Saved data entries:
──────────

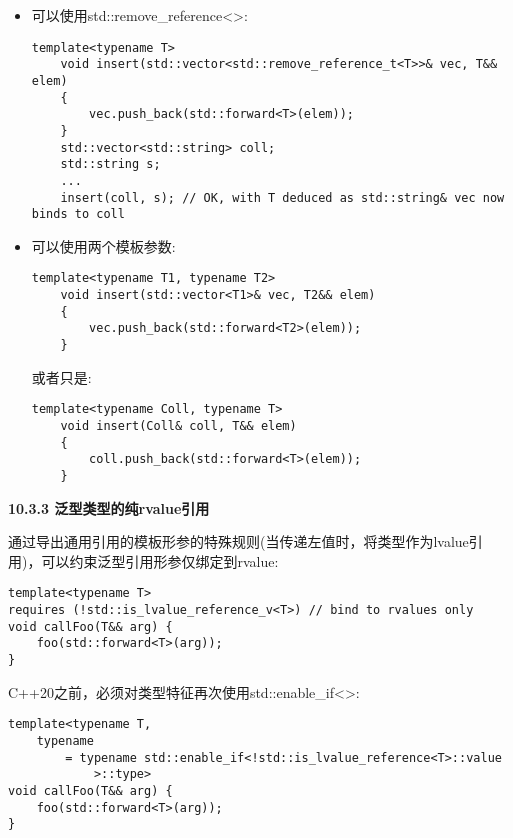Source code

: \begin{itemize}
	\item 可以使用std::remove\_reference<>:
	\begin{lstlisting}[caption={}]
	template<typename T>
	void insert(std::vector<std::remove_reference_t<T>>& vec, T&& elem)
	{
		vec.push_back(std::forward<T>(elem));
	}
	std::vector<std::string> coll;
	std::string s;
	...
	insert(coll, s); // OK, with T deduced as std::string& vec now binds to coll
	\end{lstlisting}
	\item 可以使用两个模板参数:
	\begin{lstlisting}[caption={}]
	template<typename T1, typename T2>
	void insert(std::vector<T1>& vec, T2&& elem)
	{
		vec.push_back(std::forward<T2>(elem));
	}
	\end{lstlisting}
	或者只是:\par
	\begin{lstlisting}[caption={}]
	template<typename Coll, typename T>
	void insert(Coll& coll, T&& elem)
	{
		coll.push_back(std::forward<T>(elem));
	}
	\end{lstlisting}
\end{itemize}

\hspace*{\fill} \par %
\textbf{10.3.3 泛型类型的纯rvalue引用}

通过导出通用引用的模板形参的特殊规则(当传递左值时，将类型作为lvalue引用)，可以约束泛型引用形参仅绑定到rvalue:\par

\begin{lstlisting}[caption={}]
template<typename T>
requires (!std::is_lvalue_reference_v<T>) // bind to rvalues only
void callFoo(T&& arg) {
	foo(std::forward<T>(arg));
}
\end{lstlisting}

C++20之前，必须对类型特征再次使用std::enable\_if<>:\par

\begin{lstlisting}[caption={}]
template<typename T,
	typename
		= typename std::enable_if<!std::is_lvalue_reference<T>::value
			>::type>
void callFoo(T&& arg) {
	foo(std::forward<T>(arg));
}
\end{lstlisting}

──────────

#### [Action item]
Your answer must be an exact copy of every entry, with the pictures left out.

#### [Answer section]
Source code

: \begin{itemize}
	\item 可以使用std::remove\_reference<>:
	\begin{lstlisting}[caption={}]
	template<typename T>
	void insert(std::vector<std::remove_reference_t<T>>& vec, T&& elem)
	{
		vec.push_back(std::forward<T>(elem));
	}
	std::vector<std::string> coll;
	std::string s;
	...
	insert(coll, s); // OK, with T deduced as std::string& vec now binds to coll
	\end{lstlisting}
	\item 可以使用两个模板参数:
	\begin{lstlisting}[caption={}]
	template<typename T1, typename T2>
	void insert(std::vector<T1>& vec, T2&& elem)
	{
		vec.push_back(std::forward<T2>(elem));
	}
	\end{lstlisting}
	或者只是:\par
	\begin{lstlisting}[caption={}]
	template<typename Coll, typename T>
	void insert(Coll& coll, T&& elem)
	{
		coll.push_back(std::forward<T>(elem));
	}
	\end{lstlisting}
\end{itemize}

\hspace*{\fill} \par %
\textbf{10.3.3 泛型类型的纯rvalue引用}

通过导出通用引用的模板形参的特殊规则(当传递左值时，将类型作为lvalue引用)，可以约束泛型引用形参仅绑定到rvalue:\par

\begin{lstlisting}[caption={}]
template<typename T>
requires (!std::is_lvalue_reference_v<T>) // bind to rvalues only
void callFoo(T&& arg) {
	foo(std::forward<T>(arg));
}
\end{lstlisting}

C++20之前，必须对类型特征再次使用std::enable\_if<>:\par

\begin{lstlisting}[caption={}]
template<typename T,
	typename
		= typename std::enable_if<!std::is_lvalue_reference<T>::value
			>::type>
void callFoo(T&& arg) {
	foo(std::forward<T>(arg));
}
\end{lstlisting}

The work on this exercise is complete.